### INSTRUCTIONS FOR THE TASK
Please copy the data shown below, word for word.

_____

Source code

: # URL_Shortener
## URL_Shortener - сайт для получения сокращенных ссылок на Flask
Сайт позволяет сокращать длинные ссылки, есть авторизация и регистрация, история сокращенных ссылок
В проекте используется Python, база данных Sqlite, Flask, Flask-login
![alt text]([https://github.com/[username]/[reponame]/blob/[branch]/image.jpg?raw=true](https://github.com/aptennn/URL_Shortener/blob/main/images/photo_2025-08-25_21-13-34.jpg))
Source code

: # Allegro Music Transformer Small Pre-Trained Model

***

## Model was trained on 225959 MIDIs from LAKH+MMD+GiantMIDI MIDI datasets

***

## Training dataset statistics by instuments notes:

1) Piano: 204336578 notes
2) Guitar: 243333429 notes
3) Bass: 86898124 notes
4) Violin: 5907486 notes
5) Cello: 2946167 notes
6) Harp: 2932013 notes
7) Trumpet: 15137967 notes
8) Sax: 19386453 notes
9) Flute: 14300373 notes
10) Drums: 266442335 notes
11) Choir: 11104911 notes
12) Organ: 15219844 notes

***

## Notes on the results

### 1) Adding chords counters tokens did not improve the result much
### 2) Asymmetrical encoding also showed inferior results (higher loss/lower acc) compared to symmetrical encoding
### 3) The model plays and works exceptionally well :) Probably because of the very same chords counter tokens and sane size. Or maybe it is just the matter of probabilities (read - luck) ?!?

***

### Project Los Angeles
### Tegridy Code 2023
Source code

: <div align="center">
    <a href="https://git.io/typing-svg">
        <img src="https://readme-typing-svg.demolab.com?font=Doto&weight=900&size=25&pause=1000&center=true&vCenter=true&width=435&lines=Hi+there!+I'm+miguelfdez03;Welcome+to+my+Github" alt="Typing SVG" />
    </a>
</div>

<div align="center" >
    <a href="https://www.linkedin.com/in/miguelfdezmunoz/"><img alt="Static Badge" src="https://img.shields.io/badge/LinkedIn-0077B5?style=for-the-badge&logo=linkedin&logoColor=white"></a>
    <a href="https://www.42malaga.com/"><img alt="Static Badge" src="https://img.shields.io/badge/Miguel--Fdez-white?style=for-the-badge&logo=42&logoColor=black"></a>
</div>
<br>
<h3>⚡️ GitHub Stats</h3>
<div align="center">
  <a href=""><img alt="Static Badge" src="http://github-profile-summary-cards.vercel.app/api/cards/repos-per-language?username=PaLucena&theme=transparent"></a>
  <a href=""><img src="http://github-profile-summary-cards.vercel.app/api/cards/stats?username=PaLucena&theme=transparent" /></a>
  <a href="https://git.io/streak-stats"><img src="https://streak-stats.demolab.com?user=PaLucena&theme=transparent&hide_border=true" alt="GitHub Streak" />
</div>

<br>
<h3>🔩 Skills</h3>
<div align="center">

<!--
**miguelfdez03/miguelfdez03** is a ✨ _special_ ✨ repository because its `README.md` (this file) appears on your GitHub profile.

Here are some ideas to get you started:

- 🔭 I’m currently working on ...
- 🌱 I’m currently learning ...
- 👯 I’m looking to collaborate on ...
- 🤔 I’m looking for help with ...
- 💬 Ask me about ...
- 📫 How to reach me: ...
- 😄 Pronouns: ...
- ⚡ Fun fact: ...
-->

_____

### OUTPUT FOR THIS TASK
Source code

: # URL_Shortener
## URL_Shortener - сайт для получения сокращенных ссылок на Flask
Сайт позволяет сокращать длинные ссылки, есть авторизация и регистрация, история сокращенных ссылок
В проекте используется Python, база данных Sqlite, Flask, Flask-login
![alt text]([https://github.com/[username]/[reponame]/blob/[branch]/image.jpg?raw=true](https://github.com/aptennn/URL_Shortener/blob/main/images/photo_2025-08-25_21-13-34.jpg))
Source code

: # Allegro Music Transformer Small Pre-Trained Model

***

## Model was trained on 225959 MIDIs from LAKH+MMD+GiantMIDI MIDI datasets

***

## Training dataset statistics by instuments notes:

1) Piano: 204336578 notes
2) Guitar: 243333429 notes
3) Bass: 86898124 notes
4) Violin: 5907486 notes
5) Cello: 2946167 notes
6) Harp: 2932013 notes
7) Trumpet: 15137967 notes
8) Sax: 19386453 notes
9) Flute: 14300373 notes
10) Drums: 266442335 notes
11) Choir: 11104911 notes
12) Organ: 15219844 notes

***

## Notes on the results

### 1) Adding chords counters tokens did not improve the result much
### 2) Asymmetrical encoding also showed inferior results (higher loss/lower acc) compared to symmetrical encoding
### 3) The model plays and works exceptionally well :) Probably because of the very same chords counter tokens and sane size. Or maybe it is just the matter of probabilities (read - luck) ?!?

***

### Project Los Angeles
### Tegridy Code 2023
Source code

: <div align="center">
    <a href="https://git.io/typing-svg">
        <img src="https://readme-typing-svg.demolab.com?font=Doto&weight=900&size=25&pause=1000&center=true&vCenter=true&width=435&lines=Hi+there!+I'm+miguelfdez03;Welcome+to+my+Github" alt="Typing SVG" />
    </a>
</div>

<div align="center" >
    <a href="https://www.linkedin.com/in/miguelfdezmunoz/"><img alt="Static Badge" src="https://img.shields.io/badge/LinkedIn-0077B5?style=for-the-badge&logo=linkedin&logoColor=white"></a>
    <a href="https://www.42malaga.com/"><img alt="Static Badge" src="https://img.shields.io/badge/Miguel--Fdez-white?style=for-the-badge&logo=42&logoColor=black"></a>
</div>
<br>
<h3>⚡️ GitHub Stats</h3>
<div align="center">
  <a href=""><img alt="Static Badge" src="http://github-profile-summary-cards.vercel.app/api/cards/repos-per-language?username=PaLucena&theme=transparent"></a>
  <a href=""><img src="http://github-profile-summary-cards.vercel.app/api/cards/stats?username=PaLucena&theme=transparent" /></a>
  <a href="https://git.io/streak-stats"><img src="https://streak-stats.demolab.com?user=PaLucena&theme=transparent&hide_border=true" alt="GitHub Streak" />
</div>

<br>
<h3>🔩 Skills</h3>
<div align="center">

<!--
**miguelfdez03/miguelfdez03** is a ✨ _special_ ✨ repository because its `README.md` (this file) appears on your GitHub profile.

Here are some ideas to get you started:

- 🔭 I’m currently working on ...
- 🌱 I’m currently learning ...
- 👯 I’m looking to collaborate on ...
- 🤔 I’m looking for help with ...
- 💬 Ask me about ...
- 📫 How to reach me: ...
- 😄 Pronouns: ...
- ⚡ Fun fact: ...
-->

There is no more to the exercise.